Is there still no option in Photoshop to allow it to use the full monitor profile for real time
display, rather than the "simplified" version?

Never heard of real-time still, but do you mean ‘view actual pixels’? It’s been in PS forever.
G
Greg
Jan 22, 2004
"jjs" wrote in message
In article <zNGPb.12772$>, "Greg"
wrote:

Is there still no option in Photoshop to allow it to use the full
monitor
profile for real time
display, rather than the "simplified" version?

Never heard of real-time still,

What I meant by that is that when Photoshop displays images normally, it uses a simplified version
of the monitor profile, and the reason it does this is so that screen updates can be done faster. To actually get Photoshop to show you *exactly* how the image should appear for your monitor profile, the image would need to be explicitly
converted from the image space to the monitor space. (to the best of my knowledge). Perhaps a soft proof does
use the full monitor profile though – not sure about that.

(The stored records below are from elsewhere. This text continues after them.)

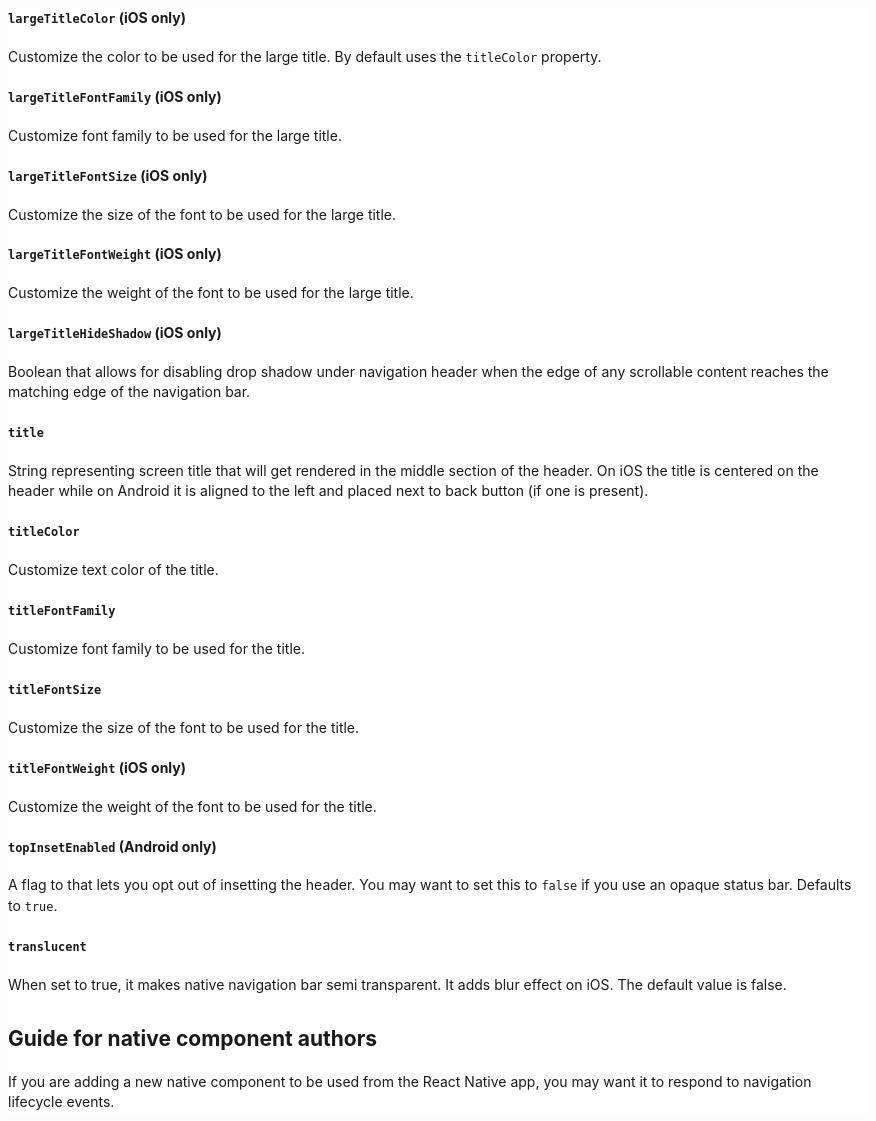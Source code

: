 #### `largeTitleColor` (iOS only)

Customize the color to be used for the large title. By default uses the `titleColor` property.

#### `largeTitleFontFamily` (iOS only)

Customize font family to be used for the large title.

#### `largeTitleFontSize` (iOS only)

Customize the size of the font to be used for the large title.

#### `largeTitleFontWeight` (iOS only)

Customize the weight of the font to be used for the large title.

#### `largeTitleHideShadow` (iOS only)

Boolean that allows for disabling drop shadow under navigation header when the edge of any scrollable content reaches the matching edge of the navigation bar.

#### `title`

String representing screen title that will get rendered in the middle section of the header. On iOS the title is centered on the header while on Android it is aligned to the left and placed next to back button (if one is present).

#### `titleColor`

Customize text color of the title.

#### `titleFontFamily`

Customize font family to be used for the title.

#### `titleFontSize`

Customize the size of the font to be used for the title.

#### `titleFontWeight` (iOS only)

Customize the weight of the font to be used for the title.

#### `topInsetEnabled` (Android only)

A flag to that lets you opt out of insetting the header. You may want to set this to `false` if you use an opaque status bar. Defaults to `true`.

#### `translucent`

When set to true, it makes native navigation bar semi transparent. It adds blur effect on iOS. The default value is false.

## Guide for native component authors

If you are adding a new native component to be used from the React Native app, you may want it to respond to navigation lifecycle events.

but do you mean ‘view actual pixels’? It’s
been in PS forever.

"View actual pixels" relates to image size only, I think. I.e, it displays the image pixel for pixel to the display, without any interpolation whatsoever. I don’t think it has anything to do with the monitor profile.

Thanks,
Greg.
A
Alvie
Jan 22, 2004
Are you using Windows or a Mac?

Douglas
———————–
"Greg" wrote in message
"jjs" wrote in message
In article <zNGPb.12772$>, "Greg"
wrote:

Is there still no option in Photoshop to allow it to use the full
monitor
profile for real time
display, rather than the "simplified" version?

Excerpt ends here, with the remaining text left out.